The other thing I was trying to touch on in my post yesterday was the fact that feeling on the outside of society often means we carry characteristics and values that have been exiled from a society that is not always spiritually and emotionally healthy, geared as it is to heroic ideals of conquest, achievement and emotional stoicism, competition and self denial. Scapegoats come to be identified as the ‘sick’ one or the one with a so called ‘mental illness’ but we may actually be carrying something that was rejected by the family or society which was problematic reaching quite a few generations back and badly needs to be recognised or incorporated. We may struggle to get it recognised in the family and our quest to do so may never be a success, which pushes us back in the end to our own resources and if on a metaphorical level if you think about what Jesus tried to get recognised and was crucified for you can see some kind of deeper parallel to what scapegoats go through, forced into a kind of exile or emotional crucifixion we may have to struggle through to the deeply painful realisation of how deeply unconscious our families are and now little they are able to nurture or recognise the nascent seeds of our truer, deeper self.
Today much more grounded into a realistic appraisal of myself once I settled down with my coffee and read through recent comments and reactions to my WordPress posts, I saw that in no way am I a ‘loser’, and in no way am I someone who has nothing to offer society. I see how I have struggled so often to find a place in places my soul did not really belong and that perhaps my lonely childhood was a great preparation for me to be a truth seeker in this world, able to see below the surface of things. I also felt infinite compassion for others who struggle with so called ‘mental illness’ definitions which don’t always cut to the heart of what the true wounding was and leave them disidentifed with all the gold these beautiful people hold in their shadows, all the gorgeous gifts that come with being outsiders or scapegoats. In a way we have to end the self judgement that is such a big part of when we identify solely with all the ways in which we don’t ‘fit in’. We need to make our own worlds where we do!

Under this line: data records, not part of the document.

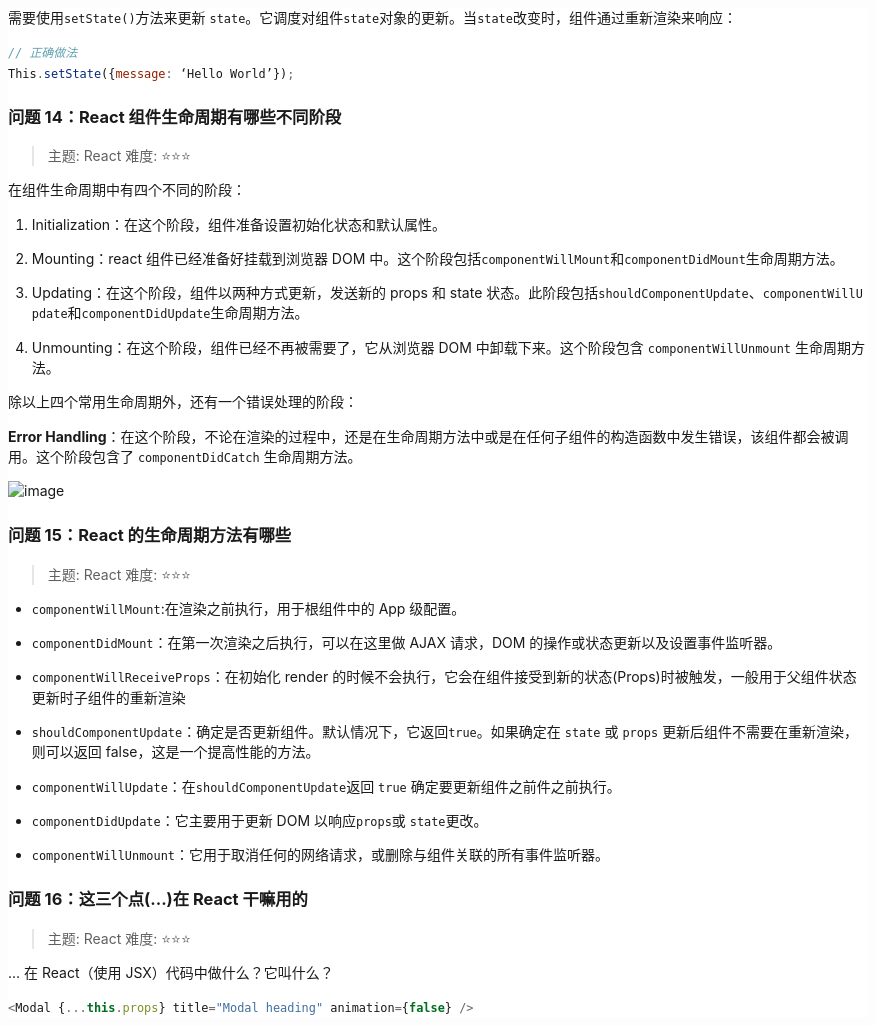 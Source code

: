 需要使用`setState()`方法来更新 `state`。它调度对组件`state`对象的更新。当`state`改变时，组件通过重新渲染来响应：

```js
// 正确做法
This.setState({message: ‘Hello World’});
```

### 问题 14：React 组件生命周期有哪些不同阶段

> 主题: React
> 难度: ⭐⭐⭐

在组件生命周期中有四个不同的阶段：

1. Initialization：在这个阶段，组件准备设置初始化状态和默认属性。

2. Mounting：react 组件已经准备好挂载到浏览器 DOM 中。这个阶段包括`componentWillMount`和`componentDidMount`生命周期方法。

3. Updating：在这个阶段，组件以两种方式更新，发送新的 props 和 state 状态。此阶段包括`shouldComponentUpdate`、`componentWillUpdate`和`componentDidUpdate`生命周期方法。

4. Unmounting：在这个阶段，组件已经不再被需要了，它从浏览器 DOM 中卸载下来。这个阶段包含 `componentWillUnmount` 生命周期方法。

除以上四个常用生命周期外，还有一个错误处理的阶段：

**Error Handling**：在这个阶段，不论在渲染的过程中，还是在生命周期方法中或是在任何子组件的构造函数中发生错误，该组件都会被调用。这个阶段包含了 `componentDidCatch` 生命周期方法。

![image](http://img.golderbrother.cn/react-lifecycle.png)

### 问题 15：React 的生命周期方法有哪些

> 主题: React
> 难度: ⭐⭐⭐

- `componentWillMount`:在渲染之前执行，用于根组件中的 App 级配置。

- `componentDidMount`：在第一次渲染之后执行，可以在这里做 AJAX 请求，DOM 的操作或状态更新以及设置事件监听器。

- `componentWillReceiveProps`：在初始化 render 的时候不会执行，它会在组件接受到新的状态(Props)时被触发，一般用于父组件状态更新时子组件的重新渲染

- `shouldComponentUpdate`：确定是否更新组件。默认情况下，它返回`true`。如果确定在 `state` 或 `props` 更新后组件不需要在重新渲染，则可以返回 false，这是一个提高性能的方法。

- `componentWillUpdate`：在`shouldComponentUpdate`返回 `true` 确定要更新组件之前件之前执行。

- `componentDidUpdate`：它主要用于更新 DOM 以响应`props`或 `state`更改。

- `componentWillUnmount`：它用于取消任何的网络请求，或删除与组件关联的所有事件监听器。

### 问题 16：这三个点(...)在 React 干嘛用的

> 主题: React
> 难度: ⭐⭐⭐

... 在 React（使用 JSX）代码中做什么？它叫什么？

```js
<Modal {...this.props} title="Modal heading" animation={false} />
```
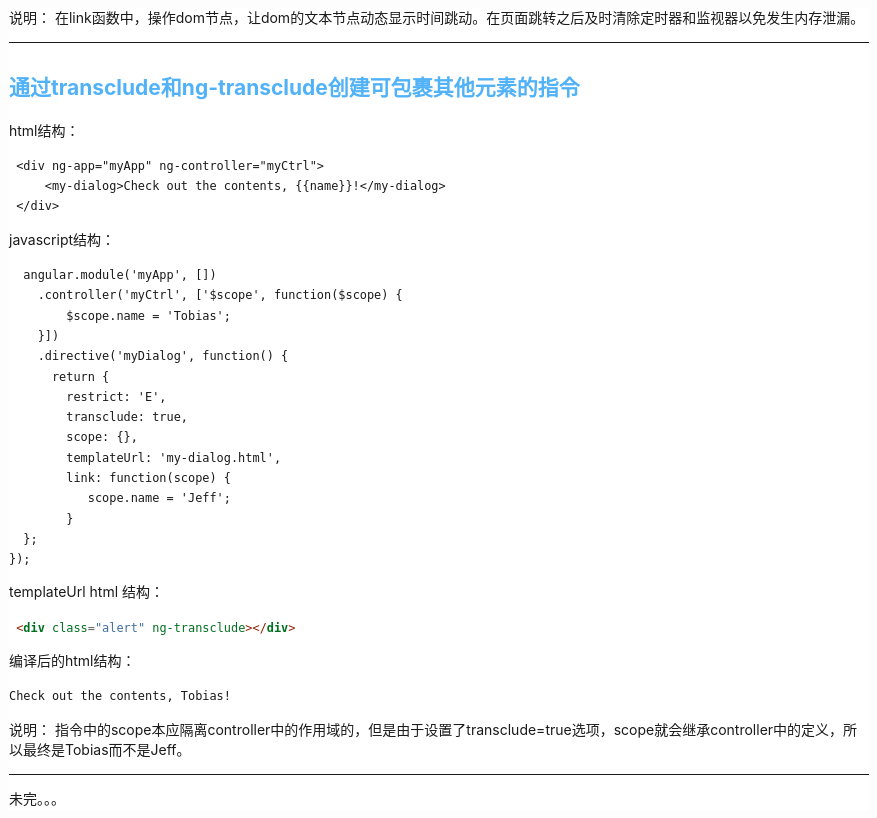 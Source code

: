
 ```javascript

```
说明： 在link函数中，操作dom节点，让dom的文本节点动态显示时间跳动。在页面跳转之后及时清除定时器和监视器以免发生内存泄漏。

---
## <font color='#52B2F7'>通过transclude和ng-transclude创建可包裹其他元素的指令</font>
html结构：
```
 <div ng-app="myApp" ng-controller="myCtrl">
     <my-dialog>Check out the contents, {{name}}!</my-dialog>
 </div>
```

javascript结构：
```
  angular.module('myApp', [])
    .controller('myCtrl', ['$scope', function($scope) {
        $scope.name = 'Tobias';
    }])
    .directive('myDialog', function() {
      return {
        restrict: 'E',
        transclude: true,
        scope: {},
        templateUrl: 'my-dialog.html',
        link: function(scope) {
           scope.name = 'Jeff';
        }
  };
});
```

templateUrl html 结构：
```html
 <div class="alert" ng-transclude></div>
```
编译后的html结构：
```
Check out the contents, Tobias!
```
说明： 指令中的scope本应隔离controller中的作用域的，但是由于设置了transclude=true选项，scope就会继承controller中的定义，所以最终是Tobias而不是Jeff。

---

未完。。。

I feel so blessed that in 2013 when I was really struggling that I found the support on WordPress from other scapegoats, some of who carry so much wisdom and was encouraged to be brave enough to express my thoughts and journey here. This is the place I feel the warmth, although its a bit sad we can’t meet in person. Here is the place I connect and find my meaning, here is the place where I no longer see myself as a loser but as someone who belongs and can bear the not belonging feeling that comes when my soul senses intuitively it is not in the right place. So for today I have feel I have more than enough, cosy at home writing this now, I know there is a place for me. The truer I am and the less I identify with the remorseless inner critic so introjected from society and conditioning, the happier I will be. Here deeply at home in my heart and soul I feel that I do indeed belong.